(Work task)
Print only the lines from the top of the data through the line with "# **getVariantHlsVideoPlaylist**", both included, skipping every picture.

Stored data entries
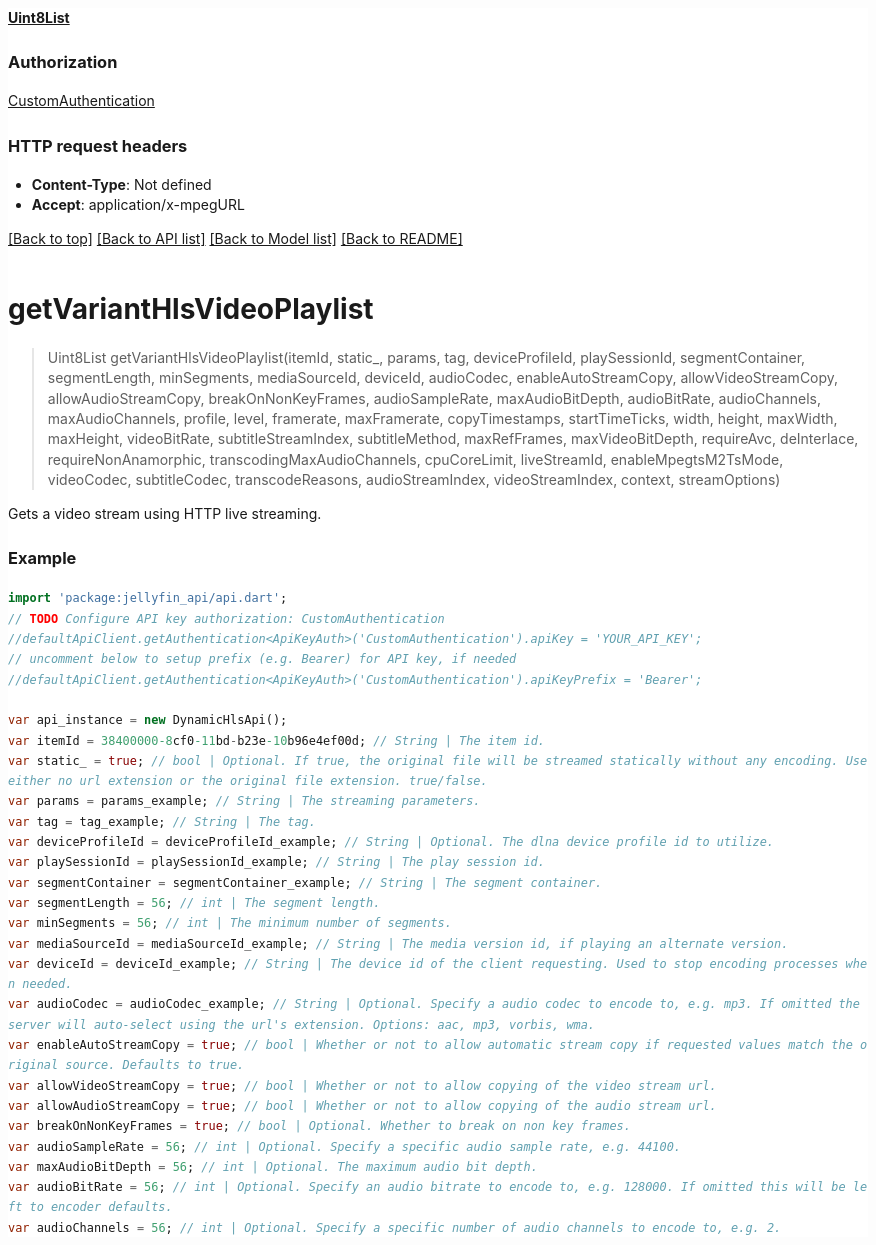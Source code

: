 [**Uint8List**](Uint8List.md)

### Authorization

[CustomAuthentication](../README.md#CustomAuthentication)

### HTTP request headers

 - **Content-Type**: Not defined
 - **Accept**: application/x-mpegURL

[[Back to top]](#) [[Back to API list]](../README.md#documentation-for-api-endpoints) [[Back to Model list]](../README.md#documentation-for-models) [[Back to README]](../README.md)

# **getVariantHlsVideoPlaylist**
> Uint8List getVariantHlsVideoPlaylist(itemId, static_, params, tag, deviceProfileId, playSessionId, segmentContainer, segmentLength, minSegments, mediaSourceId, deviceId, audioCodec, enableAutoStreamCopy, allowVideoStreamCopy, allowAudioStreamCopy, breakOnNonKeyFrames, audioSampleRate, maxAudioBitDepth, audioBitRate, audioChannels, maxAudioChannels, profile, level, framerate, maxFramerate, copyTimestamps, startTimeTicks, width, height, maxWidth, maxHeight, videoBitRate, subtitleStreamIndex, subtitleMethod, maxRefFrames, maxVideoBitDepth, requireAvc, deInterlace, requireNonAnamorphic, transcodingMaxAudioChannels, cpuCoreLimit, liveStreamId, enableMpegtsM2TsMode, videoCodec, subtitleCodec, transcodeReasons, audioStreamIndex, videoStreamIndex, context, streamOptions)

Gets a video stream using HTTP live streaming.

### Example 
```dart
import 'package:jellyfin_api/api.dart';
// TODO Configure API key authorization: CustomAuthentication
//defaultApiClient.getAuthentication<ApiKeyAuth>('CustomAuthentication').apiKey = 'YOUR_API_KEY';
// uncomment below to setup prefix (e.g. Bearer) for API key, if needed
//defaultApiClient.getAuthentication<ApiKeyAuth>('CustomAuthentication').apiKeyPrefix = 'Bearer';

var api_instance = new DynamicHlsApi();
var itemId = 38400000-8cf0-11bd-b23e-10b96e4ef00d; // String | The item id.
var static_ = true; // bool | Optional. If true, the original file will be streamed statically without any encoding. Use either no url extension or the original file extension. true/false.
var params = params_example; // String | The streaming parameters.
var tag = tag_example; // String | The tag.
var deviceProfileId = deviceProfileId_example; // String | Optional. The dlna device profile id to utilize.
var playSessionId = playSessionId_example; // String | The play session id.
var segmentContainer = segmentContainer_example; // String | The segment container.
var segmentLength = 56; // int | The segment length.
var minSegments = 56; // int | The minimum number of segments.
var mediaSourceId = mediaSourceId_example; // String | The media version id, if playing an alternate version.
var deviceId = deviceId_example; // String | The device id of the client requesting. Used to stop encoding processes when needed.
var audioCodec = audioCodec_example; // String | Optional. Specify a audio codec to encode to, e.g. mp3. If omitted the server will auto-select using the url's extension. Options: aac, mp3, vorbis, wma.
var enableAutoStreamCopy = true; // bool | Whether or not to allow automatic stream copy if requested values match the original source. Defaults to true.
var allowVideoStreamCopy = true; // bool | Whether or not to allow copying of the video stream url.
var allowAudioStreamCopy = true; // bool | Whether or not to allow copying of the audio stream url.
var breakOnNonKeyFrames = true; // bool | Optional. Whether to break on non key frames.
var audioSampleRate = 56; // int | Optional. Specify a specific audio sample rate, e.g. 44100.
var maxAudioBitDepth = 56; // int | Optional. The maximum audio bit depth.
var audioBitRate = 56; // int | Optional. Specify an audio bitrate to encode to, e.g. 128000. If omitted this will be left to encoder defaults.
var audioChannels = 56; // int | Optional. Specify a specific number of audio channels to encode to, e.g. 2.
```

(Task solution)
Source code

: [**Uint8List**](Uint8List.md)

### Authorization

[CustomAuthentication](../README.md#CustomAuthentication)

### HTTP request headers

 - **Content-Type**: Not defined
 - **Accept**: application/x-mpegURL

[[Back to top]](#) [[Back to API list]](../README.md#documentation-for-api-endpoints) [[Back to Model list]](../README.md#documentation-for-models) [[Back to README]](../README.md)

# **getVariantHlsVideoPlaylist**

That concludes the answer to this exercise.